I couldn't let the day pass without acknowledging the fact that today was supposed to be Season's original due date. I think about Season all the time, along with everything that her premature death has meant to me in the past five months. She has been on my mind a lot this month in particular. Maybe it's because I'm wishing I was pregnant again, but my thoughts have mostly been concentrated on my short pregnancy with her. I was thrilled when we found out we were pregnant- I already had felt like she was a long time coming, since I wanted to be pregnant at least a few months prior- but the excitement quickly took a back seat as the woes of the proverbial first trimester hit with full force.
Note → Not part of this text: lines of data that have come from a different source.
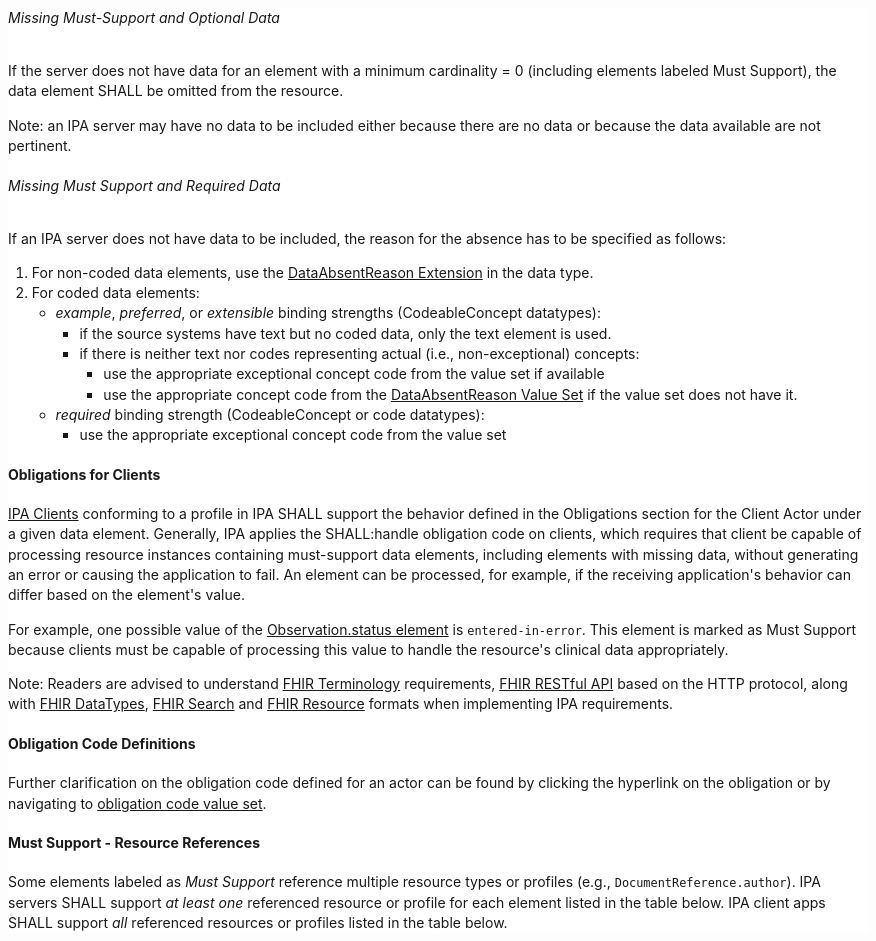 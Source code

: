 ###### Missing Must-Support and Optional Data
 If the server does not have data for an element with a minimum cardinality = 0 (including elements labeled Must Support), the data element SHALL be omitted from the resource.

Note: an IPA server may have no data to be included either because there are no data or because the data available are not pertinent.

###### Missing Must Support and Required Data
If an IPA server does not have data to be included, the reason for the absence has to be specified as follows:

1. For non-coded data elements, use the [DataAbsentReason Extension]({{site.data.fhir.path}}extension-data-absent-reason.html) in the data type.
2. For coded data elements:
     - *example*, *preferred*, or *extensible* binding strengths (CodeableConcept datatypes):
       - if the source systems have text but no coded data, only the text element is used.
       - if there is neither text nor codes representing actual (i.e., non-exceptional) concepts:
         - use the appropriate exceptional concept code from the value set if available
         - use the appropriate concept code from the [DataAbsentReason Value Set]({{site.data.fhir.path}}valueset-data-absent-reason.html) if the value set does not have it.
     - *required* binding strength (CodeableConcept or code datatypes):
       - use the appropriate exceptional concept code from the value set

#### Obligations for Clients
[IPA Clients](ActorDefinition-client.html) conforming to a profile in IPA SHALL support the behavior defined in the Obligations section for the Client Actor under a given data element.  Generally, IPA applies the SHALL:handle obligation code on clients, which requires that client be capable of processing resource instances containing must-support data elements, including elements with missing data, without generating an error or causing the application to fail. An element can be processed, for example, if the receiving application's behavior can differ based on the element's value.

For example, one possible value of the [Observation.status element](StructureDefinition-ipa-observation-definitions.html#Observation.status) is `entered-in-error`. This element is marked as Must Support because clients must be capable of processing this value to handle the resource's clinical data appropriately.

Note: Readers are advised to understand [FHIR Terminology]({{site.data.fhir.path}}terminologies.html) requirements, [FHIR RESTful API]({{site.data.fhir.path}}http.html) based on the HTTP protocol, along with [FHIR DataTypes]({{site.data.fhir.path}}datatypes.html), [FHIR Search]({{site.data.fhir.path}}search.html) and [FHIR Resource]({{site.data.fhir.path}}resource.html) formats when implementing IPA requirements.

#### Obligation Code Definitions
Further clarification on the obligation code defined for an actor can be found by clicking the hyperlink on the obligation or by navigating to [obligation code value set](https://hl7.org/fhir/extensions/CodeSystem-obligation.html). 

#### Must Support - Resource References

Some elements labeled as *Must Support* reference multiple resource types or profiles (e.g., `DocumentReference.author`). IPA servers SHALL support *at least one* referenced resource or profile for each element listed in the table below. IPA client apps SHALL support *all* referenced resources or profiles listed in the table below.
I barely had time to regain my excitement about being pregnant when we found out that she was no longer alive and I had to go through the hardest thing I've ever experienced- delivering a baby that would never cry out or smile in her sleep.
The Lord continues to tutor me by not only reminding me of Season's life, but He teaches me through my son, He teaches me through this PhD experience in Merced, He teaches me to trust in Him when our plans aren't working out the way we hoped. I'm grateful for His love that shapes me into what I should be. I will always value the lessons that Season's life has taught me. I hope to continue to let her life's work impact mine.
Dearest Season, Thank you for the things your life has taught me. I know you have much greater purposes than to just teach your mom a few valuable lessons. You are doing a great work where you are, and I know you'll have the chance to be resurrected someday and fulfill other, equally important purposes. God be with you til we meet again. Love, Mom.